(Pictures paired with source code)
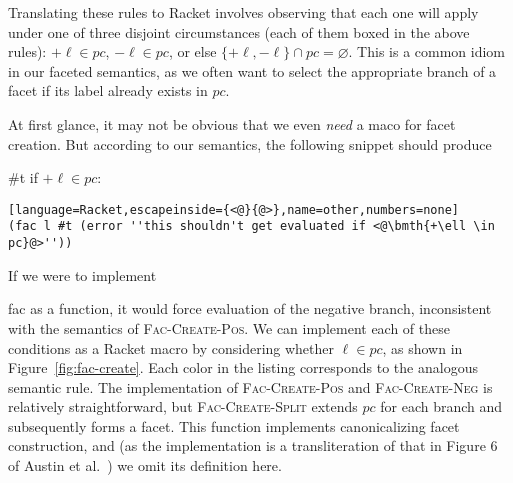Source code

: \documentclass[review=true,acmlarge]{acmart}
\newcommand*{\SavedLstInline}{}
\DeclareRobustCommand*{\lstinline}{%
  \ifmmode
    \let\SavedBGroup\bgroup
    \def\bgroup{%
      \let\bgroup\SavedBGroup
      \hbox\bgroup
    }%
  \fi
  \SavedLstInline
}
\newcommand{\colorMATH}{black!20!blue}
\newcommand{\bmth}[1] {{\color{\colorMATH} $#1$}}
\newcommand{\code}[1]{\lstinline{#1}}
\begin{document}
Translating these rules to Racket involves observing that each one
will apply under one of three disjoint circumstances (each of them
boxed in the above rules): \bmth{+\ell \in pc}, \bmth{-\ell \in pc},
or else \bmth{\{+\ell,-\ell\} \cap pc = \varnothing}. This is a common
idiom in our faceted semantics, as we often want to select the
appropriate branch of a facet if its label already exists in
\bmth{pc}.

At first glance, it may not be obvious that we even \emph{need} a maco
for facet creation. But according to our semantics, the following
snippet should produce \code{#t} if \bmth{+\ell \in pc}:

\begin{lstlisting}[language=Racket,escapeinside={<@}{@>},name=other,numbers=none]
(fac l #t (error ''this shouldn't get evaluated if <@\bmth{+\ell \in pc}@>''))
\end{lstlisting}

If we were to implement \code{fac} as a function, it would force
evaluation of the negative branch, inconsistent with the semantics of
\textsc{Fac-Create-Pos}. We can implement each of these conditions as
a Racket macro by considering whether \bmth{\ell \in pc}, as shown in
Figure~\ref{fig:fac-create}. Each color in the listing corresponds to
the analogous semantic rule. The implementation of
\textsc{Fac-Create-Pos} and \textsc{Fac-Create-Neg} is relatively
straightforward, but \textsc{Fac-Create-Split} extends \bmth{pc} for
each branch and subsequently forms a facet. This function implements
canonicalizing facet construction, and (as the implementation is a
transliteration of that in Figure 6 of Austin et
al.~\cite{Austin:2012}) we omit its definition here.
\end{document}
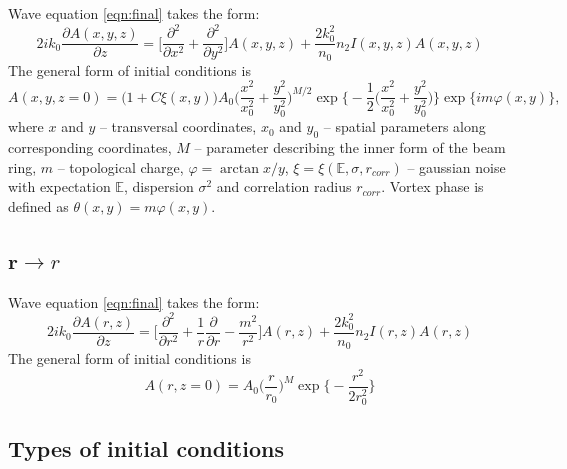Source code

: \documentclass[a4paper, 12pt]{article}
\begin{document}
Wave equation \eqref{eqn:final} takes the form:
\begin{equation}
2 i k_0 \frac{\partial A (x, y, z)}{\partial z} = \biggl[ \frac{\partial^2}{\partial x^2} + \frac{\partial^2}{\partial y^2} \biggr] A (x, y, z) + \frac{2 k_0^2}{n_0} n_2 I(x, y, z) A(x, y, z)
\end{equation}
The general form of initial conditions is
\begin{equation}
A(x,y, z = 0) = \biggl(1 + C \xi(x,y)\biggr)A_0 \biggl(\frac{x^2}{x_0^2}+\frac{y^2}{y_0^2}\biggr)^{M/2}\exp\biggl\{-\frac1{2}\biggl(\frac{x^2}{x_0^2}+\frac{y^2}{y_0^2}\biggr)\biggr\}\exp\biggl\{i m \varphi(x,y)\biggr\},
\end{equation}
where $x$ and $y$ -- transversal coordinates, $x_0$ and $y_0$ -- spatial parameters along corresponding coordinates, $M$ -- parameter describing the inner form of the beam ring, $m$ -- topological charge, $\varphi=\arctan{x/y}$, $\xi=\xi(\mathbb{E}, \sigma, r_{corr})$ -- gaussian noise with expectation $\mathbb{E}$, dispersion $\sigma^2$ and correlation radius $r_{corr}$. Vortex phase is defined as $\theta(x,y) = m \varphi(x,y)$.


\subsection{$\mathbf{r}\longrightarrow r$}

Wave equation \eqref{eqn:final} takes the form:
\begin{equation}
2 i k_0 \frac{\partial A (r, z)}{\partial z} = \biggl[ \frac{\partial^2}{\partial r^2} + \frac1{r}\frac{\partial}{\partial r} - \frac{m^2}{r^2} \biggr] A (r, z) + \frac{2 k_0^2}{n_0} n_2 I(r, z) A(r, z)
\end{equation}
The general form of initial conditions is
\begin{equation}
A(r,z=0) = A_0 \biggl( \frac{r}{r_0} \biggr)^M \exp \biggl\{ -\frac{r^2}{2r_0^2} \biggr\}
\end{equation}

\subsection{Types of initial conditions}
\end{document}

# DESCRIPTION OF THE TASK:
List each line of the entries that holds the string "Racket".

# RESULT FOR THIS EXERCISE:
Translating these rules to Racket involves observing that each one
\begin{lstlisting}[language=Racket,escapeinside={<@}{@>},name=other,numbers=none]
a Racket macro by considering whether \bmth{\ell \in pc}, as shown in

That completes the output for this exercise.